[Stored items from a collection]
┄┄┄┄┄┄

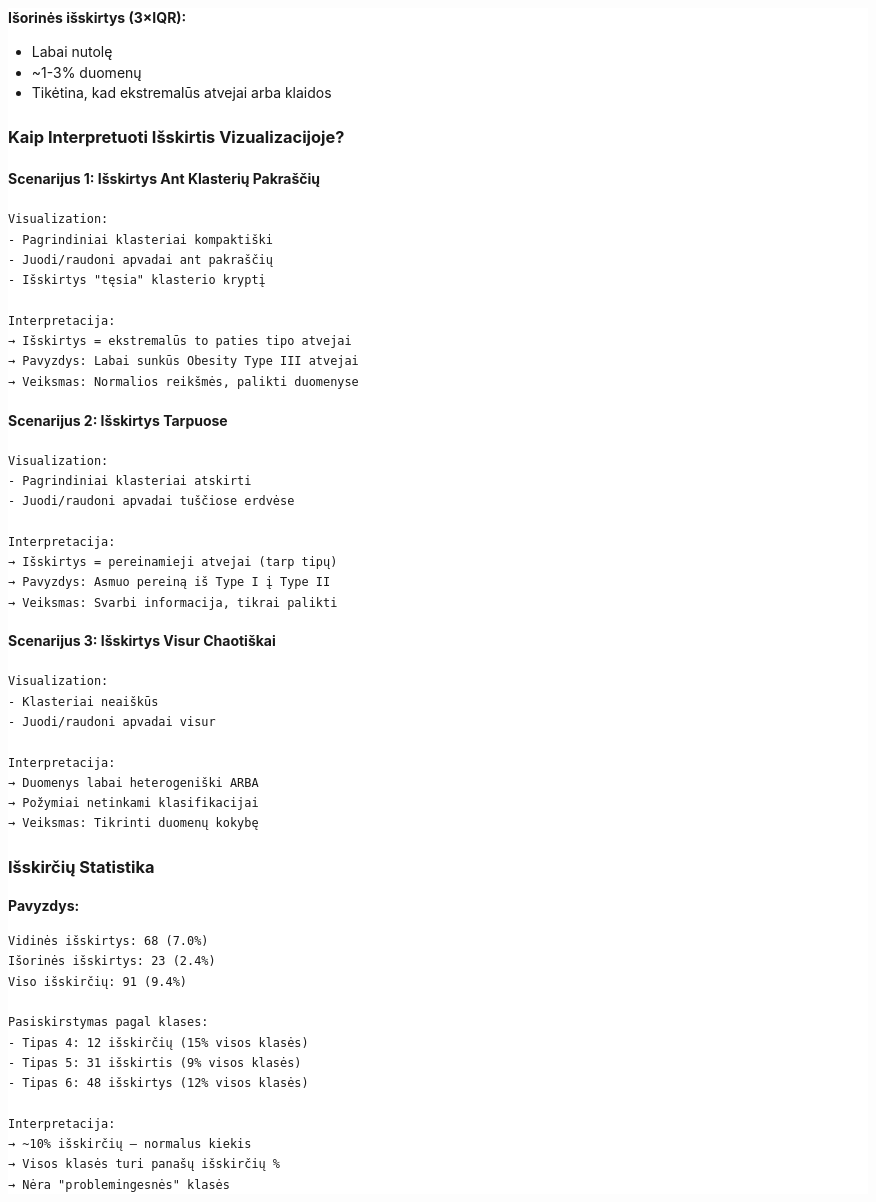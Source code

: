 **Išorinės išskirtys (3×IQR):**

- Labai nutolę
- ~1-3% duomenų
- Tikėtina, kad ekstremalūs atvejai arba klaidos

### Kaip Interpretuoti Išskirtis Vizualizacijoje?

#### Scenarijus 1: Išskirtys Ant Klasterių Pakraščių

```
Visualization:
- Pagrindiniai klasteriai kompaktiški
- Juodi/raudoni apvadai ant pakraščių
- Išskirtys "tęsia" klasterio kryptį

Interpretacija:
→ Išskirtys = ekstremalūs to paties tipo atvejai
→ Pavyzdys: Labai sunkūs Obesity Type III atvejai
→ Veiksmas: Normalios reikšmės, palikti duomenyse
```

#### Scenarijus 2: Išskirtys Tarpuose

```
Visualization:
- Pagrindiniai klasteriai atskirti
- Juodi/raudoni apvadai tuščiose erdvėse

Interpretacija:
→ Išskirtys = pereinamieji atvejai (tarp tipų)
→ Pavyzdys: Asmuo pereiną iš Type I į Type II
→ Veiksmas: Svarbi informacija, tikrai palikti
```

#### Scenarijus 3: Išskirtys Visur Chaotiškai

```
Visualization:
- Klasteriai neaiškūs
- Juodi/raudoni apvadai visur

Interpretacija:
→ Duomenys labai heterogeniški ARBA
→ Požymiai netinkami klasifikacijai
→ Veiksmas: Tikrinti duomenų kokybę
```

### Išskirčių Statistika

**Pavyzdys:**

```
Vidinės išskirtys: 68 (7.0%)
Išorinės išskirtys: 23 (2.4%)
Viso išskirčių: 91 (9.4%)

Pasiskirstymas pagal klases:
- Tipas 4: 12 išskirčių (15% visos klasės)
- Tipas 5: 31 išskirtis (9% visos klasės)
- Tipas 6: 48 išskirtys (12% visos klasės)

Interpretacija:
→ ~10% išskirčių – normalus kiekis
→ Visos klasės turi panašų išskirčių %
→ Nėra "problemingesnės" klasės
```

┄┄┄┄┄┄

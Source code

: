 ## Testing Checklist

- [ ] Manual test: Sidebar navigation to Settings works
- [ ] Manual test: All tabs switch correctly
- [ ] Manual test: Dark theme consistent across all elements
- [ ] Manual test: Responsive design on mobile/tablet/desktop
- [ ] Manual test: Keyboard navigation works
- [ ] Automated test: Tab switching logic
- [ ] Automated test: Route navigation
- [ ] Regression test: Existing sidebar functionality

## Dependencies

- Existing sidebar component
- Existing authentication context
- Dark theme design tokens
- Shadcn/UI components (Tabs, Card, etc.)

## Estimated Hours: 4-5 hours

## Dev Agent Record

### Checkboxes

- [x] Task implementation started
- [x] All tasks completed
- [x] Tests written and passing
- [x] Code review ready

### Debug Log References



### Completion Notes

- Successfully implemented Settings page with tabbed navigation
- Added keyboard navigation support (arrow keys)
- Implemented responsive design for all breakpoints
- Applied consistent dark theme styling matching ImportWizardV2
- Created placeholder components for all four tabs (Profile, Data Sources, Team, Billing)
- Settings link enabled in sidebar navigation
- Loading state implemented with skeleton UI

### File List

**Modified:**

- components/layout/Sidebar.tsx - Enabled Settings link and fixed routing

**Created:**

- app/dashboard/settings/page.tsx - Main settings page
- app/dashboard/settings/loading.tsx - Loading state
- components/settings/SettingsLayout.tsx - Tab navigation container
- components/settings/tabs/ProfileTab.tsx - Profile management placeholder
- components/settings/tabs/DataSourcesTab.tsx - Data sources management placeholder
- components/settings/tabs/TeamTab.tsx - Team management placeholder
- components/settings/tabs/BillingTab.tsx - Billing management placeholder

┄┄┄┄┄┄

__Instructions for the task__.
Look through the data above and return exactly the lines from the one that contains "## Testing Checklist" to the one that contains "- components/settings/tabs/BillingTab.tsx - Billing", inclusive, with nothing else.

__Answer__.
: ## Testing Checklist

- [ ] Manual test: Sidebar navigation to Settings works
- [ ] Manual test: All tabs switch correctly
- [ ] Manual test: Dark theme consistent across all elements
- [ ] Manual test: Responsive design on mobile/tablet/desktop
- [ ] Manual test: Keyboard navigation works
- [ ] Automated test: Tab switching logic
- [ ] Automated test: Route navigation
- [ ] Regression test: Existing sidebar functionality

## Dependencies

- Existing sidebar component
- Existing authentication context
- Dark theme design tokens
- Shadcn/UI components (Tabs, Card, etc.)

## Estimated Hours: 4-5 hours

## Dev Agent Record

### Checkboxes

- [x] Task implementation started
- [x] All tasks completed
- [x] Tests written and passing
- [x] Code review ready

### Debug Log References



### Completion Notes

- Successfully implemented Settings page with tabbed navigation
- Added keyboard navigation support (arrow keys)
- Implemented responsive design for all breakpoints
- Applied consistent dark theme styling matching ImportWizardV2
- Created placeholder components for all four tabs (Profile, Data Sources, Team, Billing)
- Settings link enabled in sidebar navigation
- Loading state implemented with skeleton UI

### File List

**Modified:**

- components/layout/Sidebar.tsx - Enabled Settings link and fixed routing

**Created:**

- app/dashboard/settings/page.tsx - Main settings page
- app/dashboard/settings/loading.tsx - Loading state
- components/settings/SettingsLayout.tsx - Tab navigation container
- components/settings/tabs/ProfileTab.tsx - Profile management placeholder
- components/settings/tabs/DataSourcesTab.tsx - Data sources management placeholder
- components/settings/tabs/TeamTab.tsx - Team management placeholder
- components/settings/tabs/BillingTab.tsx - Billing management placeholder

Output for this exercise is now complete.